In this question, $k \geq 2$ and $N \geq 1$ are integers.
We consider the space $S = \mathcal{S}_k(\Gamma_1(N))^{new}$ of modular forms of weight $k$ for $\Gamma_1(N)$ (the same question can certainly be asked for $k = 1$ but I think that this MO answer should help). It has an action of Hecke operators $T_p$ (for all primes $p$) and diamonds $\langle d\rangle$ (for all integers $d$ coprime to $N$). Let $T_{\mathbb{Q}}$ be the (commutative) $\mathbb{Q}$-algebra generated by these operators (seen as a subalgebra of the ring of endomorphisms of $S$), and $T_{\mathbb{C}}$ be the sub-$\mathbb{C}$-algebra of the ring of endomorphisms of $S$ generated by these operators.
My question is the following: let $f \in S$ be a Hecke normalized newform. Let $\sigma$ be an automorphism of $\mathbb{C}$ (or of $\overline{\mathbb{Q}}$ if we accept that the eigenvalues of Hecke operators are algebraic). It is well-known (it appears in, say, Shimura's 1976 paper The special values of zeta functions associated with cusp forms) that $f^{\sigma}$ (defined as a formal power series by letting $\sigma$ act on all the coefficients of $f$) is another Hecke eigenform. But why is that?
A possible reformulation involves using the well-known fact that such eigenforms are exactly the $\mathbb{C}$-morphisms $T_{\mathbb{C}} \rightarrow \mathbb{C}$. Now, if $f$ corresponds to the morphism $\mu$, $f^{\sigma}$ corresponds to a $\mathbb{C}$-morphism mapping $T_n$ to $\sigma \circ \mu(T_n)$. But this cannot define a $\mathbb{C}$-morphism $T_{\mathbb{C}}$ unless every $\mathbb{C}$-linear relation between the $T_n$ (and the diamonds) is in fact rational.
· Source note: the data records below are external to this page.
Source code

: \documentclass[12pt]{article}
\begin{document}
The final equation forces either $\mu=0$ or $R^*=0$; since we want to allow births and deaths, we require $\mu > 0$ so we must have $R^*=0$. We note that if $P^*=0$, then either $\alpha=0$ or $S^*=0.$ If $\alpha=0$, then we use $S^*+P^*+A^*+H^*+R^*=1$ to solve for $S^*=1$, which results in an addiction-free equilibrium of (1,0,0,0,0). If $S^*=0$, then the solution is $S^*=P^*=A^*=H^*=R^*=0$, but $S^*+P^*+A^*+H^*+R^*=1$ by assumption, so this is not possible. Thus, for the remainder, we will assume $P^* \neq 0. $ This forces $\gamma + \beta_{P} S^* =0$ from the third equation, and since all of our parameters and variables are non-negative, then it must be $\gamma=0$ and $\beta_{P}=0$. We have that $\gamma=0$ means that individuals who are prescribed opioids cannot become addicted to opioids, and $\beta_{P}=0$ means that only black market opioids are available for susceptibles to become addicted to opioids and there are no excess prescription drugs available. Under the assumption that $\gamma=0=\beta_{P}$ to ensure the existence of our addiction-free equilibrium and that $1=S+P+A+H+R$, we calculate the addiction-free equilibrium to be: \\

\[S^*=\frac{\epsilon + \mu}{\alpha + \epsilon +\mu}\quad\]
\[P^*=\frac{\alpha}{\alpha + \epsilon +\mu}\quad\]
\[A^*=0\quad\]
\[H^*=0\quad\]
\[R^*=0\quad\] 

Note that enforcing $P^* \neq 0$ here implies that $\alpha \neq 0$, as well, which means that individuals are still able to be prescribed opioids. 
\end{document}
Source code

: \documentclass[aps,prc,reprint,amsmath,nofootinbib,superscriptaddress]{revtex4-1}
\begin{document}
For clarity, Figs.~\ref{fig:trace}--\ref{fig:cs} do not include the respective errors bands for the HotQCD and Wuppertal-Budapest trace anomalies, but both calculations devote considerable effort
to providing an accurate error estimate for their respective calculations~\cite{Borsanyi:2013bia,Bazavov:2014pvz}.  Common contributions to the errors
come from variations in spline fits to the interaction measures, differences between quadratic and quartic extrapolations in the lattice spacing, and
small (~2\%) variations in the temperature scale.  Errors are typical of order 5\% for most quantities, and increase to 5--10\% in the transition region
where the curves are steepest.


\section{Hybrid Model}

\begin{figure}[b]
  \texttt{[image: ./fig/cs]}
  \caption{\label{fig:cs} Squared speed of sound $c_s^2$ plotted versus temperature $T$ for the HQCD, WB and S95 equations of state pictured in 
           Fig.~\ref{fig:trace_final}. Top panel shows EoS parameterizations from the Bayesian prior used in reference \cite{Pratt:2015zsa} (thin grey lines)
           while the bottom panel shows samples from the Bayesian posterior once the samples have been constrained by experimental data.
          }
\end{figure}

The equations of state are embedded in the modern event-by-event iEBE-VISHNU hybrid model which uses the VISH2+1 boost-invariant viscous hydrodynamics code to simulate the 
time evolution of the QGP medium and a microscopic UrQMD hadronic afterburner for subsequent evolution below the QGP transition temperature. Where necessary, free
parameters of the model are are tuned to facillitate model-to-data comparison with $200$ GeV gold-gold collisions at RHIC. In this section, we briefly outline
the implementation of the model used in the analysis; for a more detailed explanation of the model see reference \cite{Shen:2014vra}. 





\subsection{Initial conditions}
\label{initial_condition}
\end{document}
In other words, we need that $T_{\mathbb{Q}} \otimes_{\mathbb{Q}} \mathbb{C} \rightarrow T_{\mathbb{C}}$ be injective. But I'm not sure if this is easier to prove than the original statement.
In weight $2$, Hecke operators can be interpreted as endomorphisms of the Jacobian of $X_1(N)$ and cusp forms can be interpreted as global differentials on said Jacobian. So we could be done if, for a complex abelian variety $J$, $\mathrm{End}(J) \otimes \mathbb{C} \rightarrow \mathcal{L}(H^0(J,\Omega^1))$ is injective. This is, however, false, because of $J=\mathbb{C}/\mathbb{Z}[i]$ (and other instances of complex multiplication).
If, however, we have a full basis of $\mathcal{S}_k(\Gamma_1(N))$ by cusp forms with rational Fourier coefficients, this means that the image of the Fourier expansion map $\mathcal{S}_k(\Gamma_1(N)) \rightarrow \mathbb{C}[[q]]$ is of the form $V \otimes \mathbb{C}$, where $V$ is a subspace of $\mathbb{Q}[[q]]$ and thus that the Galois conjugate of a modular form for $\mathcal{S}_k(\Gamma_1(N))$ is in $\mathcal{S}_k(\Gamma_1(N))$, and then the result follows easily. But this doesn't look easier than the bolded question.
So where does that assertion come from? Why is the Galois conjugate of a newform a newform of same level?
(You may use that Hecke eigenvalues are algebraic integers, but I would appreciate a reference for the weights $k > 2$).